Postnatal Development of Corticospinal Projections from Motor Cortex to the Cervical Enlargement in the Macaque Monkey

The postnatal development of corticospinal projections was investigated in 11 macaques by means of the anterograde transport of wheat germ agglutin–horseradish peroxidase injected into the primary motor cortex hand area. Although the fibers of the corticospinal tract reached all levels of the spinal cord white matter at birth, their penetration into the gray matter was far from complete. At birth, as in the adult, corticospinal projections were distributed to the same regions of the intermediate zone, although they showed marked increases in density during the first 5 months. The unique feature of the primate corticospinal tract, namely direct cortico-motoneuronal projections to the spinal motor nuclei innervating hand muscles, was not present to a significant extent at birth.
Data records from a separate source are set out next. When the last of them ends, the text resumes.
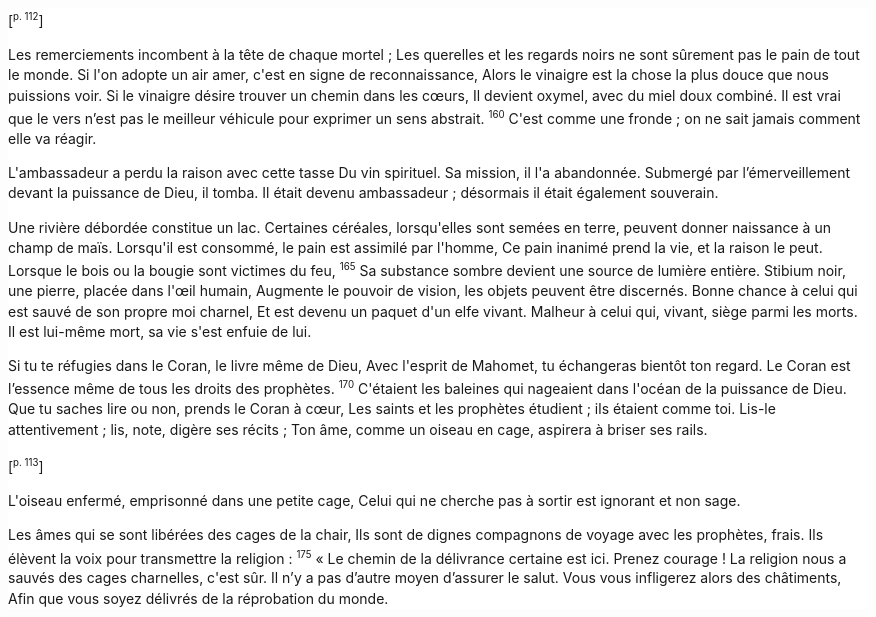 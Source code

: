 <span id="p112">[<sup><small>p. 112</small></sup>]</span>

Les remerciements incombent à la tête de chaque mortel ;
Les querelles et les regards noirs ne sont sûrement pas le pain de tout le monde.
Si l'on adopte un air amer, c'est en signe de reconnaissance,
Alors le vinaigre est la chose la plus douce que nous puissions voir.
Si le vinaigre désire trouver un chemin dans les cœurs,
Il devient oxymel, avec du miel doux combiné.
Il est vrai que le vers n’est pas le meilleur véhicule pour exprimer un sens abstrait.
<sup id="v160"><small>160</small></sup> C'est comme une fronde ; on ne sait jamais comment elle va réagir.

L'ambassadeur a perdu la raison avec cette tasse
Du vin spirituel. Sa mission, il l'a abandonnée.
Submergé par l’émerveillement devant la puissance de Dieu, il tomba.
Il était devenu ambassadeur ; désormais il était également souverain.

Une rivière débordée constitue un lac.
Certaines céréales, lorsqu'elles sont semées en terre, peuvent donner naissance à un champ de maïs.
Lorsqu'il est consommé, le pain est assimilé par l'homme,
Ce pain inanimé prend la vie, et la raison le peut.
Lorsque le bois ou la bougie sont victimes du feu,
<sup id="v165"><small>165</small></sup> Sa substance sombre devient une source de lumière entière.
Stibium noir, une pierre, placée dans l'œil humain,
Augmente le pouvoir de vision, les objets peuvent être discernés.
Bonne chance à celui qui est sauvé de son propre moi charnel,
Et est devenu un paquet d'un elfe vivant.
Malheur à celui qui, vivant, siège parmi les morts.
Il est lui-même mort, sa vie s'est enfuie de lui.

Si tu te réfugies dans le Coran, le livre même de Dieu,
Avec l'esprit de Mahomet, tu échangeras bientôt ton regard.
Le Coran est l’essence même de tous les droits des prophètes.
<sup id="v170"><small>170</small></sup> C'étaient les baleines qui nageaient dans l'océan de la puissance de Dieu.
Que tu saches lire ou non, prends le Coran à cœur,
Les saints et les prophètes étudient ; ils étaient comme toi.
Lis-le attentivement ; lis, note, digère ses récits ;
Ton âme, comme un oiseau en cage, aspirera à briser ses rails.

<span id="p113">[<sup><small>p. 113</small></sup>]</span>

L'oiseau enfermé, emprisonné dans une petite cage,
Celui qui ne cherche pas à sortir est ignorant et non sage.

Les âmes qui se sont libérées des cages de la chair,
Ils sont de dignes compagnons de voyage avec les prophètes, frais.
Ils élèvent la voix pour transmettre la religion :
<sup id="v175"><small>175</small></sup> « Le chemin de la délivrance certaine est ici. Prenez courage !
La religion nous a sauvés des cages charnelles, c'est sûr.
Il n’y a pas d’autre moyen d’assurer le salut.
Vous vous infligerez alors des châtiments,
Afin que vous soyez délivrés de la réprobation du monde.


[^178]: m101:1 Le Coran ii. 22 et lxvi. 6 disent « l’humanité et les rochers ».
[^179]: m101:2 Un autre mot inventé pour répondre aux exigences de l'original. « _Ubiquité_ » est l'inverse de « _nubiquité_ ». _Nulliquité_ pourrait être utilisé.
[^180]: m101:3 Coran ii. 111, et sept autres endroits.
[^181]: m102:1 “_César_” est le Rory, l’Empereur, le Qaysari-Rūm. Il n’y a pas d’autre Qaysar.
[^182]: m102:2 Écrire ce nom Omar est incorrect.
[^183]: m102:3 Medina est l'orthographe incorrecte habituelle de ce nom.
[^184]: m102:4 Le titre arabe est Khalīfa; dont Calife est une corruption.
[^185]: m102:5 « _Commandeur des croyants_ » est son titre habituel. « Rome » est le Bas-Empire.
[^186]: m103:1 On croit que le cœur de Mahomet a été purifié par un ange.
[^187]: m103:2 « La face de Dieu » signifie également, en arabe, _la cause de Dieu_.
[^188]: m103:3 Dieu est ce « soleil » ; les « grains » sont tous des objets créés.
[^189]: m103:4 L'« Ami » est Dieu, le « chéri » du gnostique.
[^190]: m103:5 « Rome » en Asie désigne le Bas-Empire et l’Asie Mineure ; ou, depuis quelques siècles, l’Empire ottoman.
[^191]: m104:1 « Ombre de Dieu sur terre » est un titre de royauté oriental.
[^192]: m105:1 Ces deux propositions donnent l’essentiel de la doctrine soutenue et inculquée par les mystiques et les spiritualistes de l’Islam : « _Il est l’époux ; Dieu est l’épouse_. »
[^193]: m107:1 Ce premier livre de la Mesnevī a été écrit avant le Būstān de Sa'dī. Le mythe de la goutte de rosée et de la perle est beaucoup plus ancien.
[^194]: m108:1 La date du poème sera rappelée ; qui n'a pas cru à l'alchimie alors ?
[^195]: m108:2 Voici une belle et vraie application de l’idée de « _transsubstantiation_ ».
[^196]: m108:3 L'original mentionne Ferhād, une sorte de Dédale persan, sous son titre de « _Excavateur de montagnes_ ». (Voir Conte vii. dist. 365.)
[^197]: m108:4 Coran liv. 1.
[^198]: m109:1 Coran vii. 15, et xv. 39. À la chute, Satan a accusé Dieu de l'avoir tenté ; alors qu'Adam a confessé son péché et n'a pas accusé Satan.
[^199]: m109:2 Coran vii. 22.
[^200]: m109:3 Coran xxiv. 26.
[^201]: m110:1 'Bū est souvent utilisé comme contraction pour Abū. Abū-Jahl (_Père de l'Ignorance_) était un surnom (voir Tale iv. dist. 48, note) donné par Mahomet à 'Amr, fils de Hishām, un chef des Quraysh, son ennemi juré, autrefois intitulé Abū-'l-Hakem (_Père de l'Arbitre_). Il fut tué, païen, à la bataille de Bedr, dans la deuxième année de l'Hégire, en 624 apr. J.-C.
[^202]: m111:1 Le mot rendu ici par « explication » signifie également _information_, et _utilisation_, _avantage_, _profit_, _bénéfice_, etc.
The density of these cortico-motoneuronal projections increased rapidly during the first 5 months, followed by a protracted period extending into the second year of life. The densest corticospinal terminations occupied only 40% of the hand motor nuclei in the first thoracic segment at 1 month, 73% at 5 months, and 75.5% at 3 years. A caudo-rostral gradient of termination density within the hand motor nuclei was present throughout development and persisted into the adult. As a consequence, the more caudal the segment within the cervical enlargement, the earlier the adult pattern of projection density was reached. No transitory corticospinal projections were found. The continuous postnatal expansion of cortico-motoneuronal projections to hand motor nuclei in primates is in marked contrast to the retraction of exuberant projections that characterizes the development of other sensory and motor pathways in subprimates.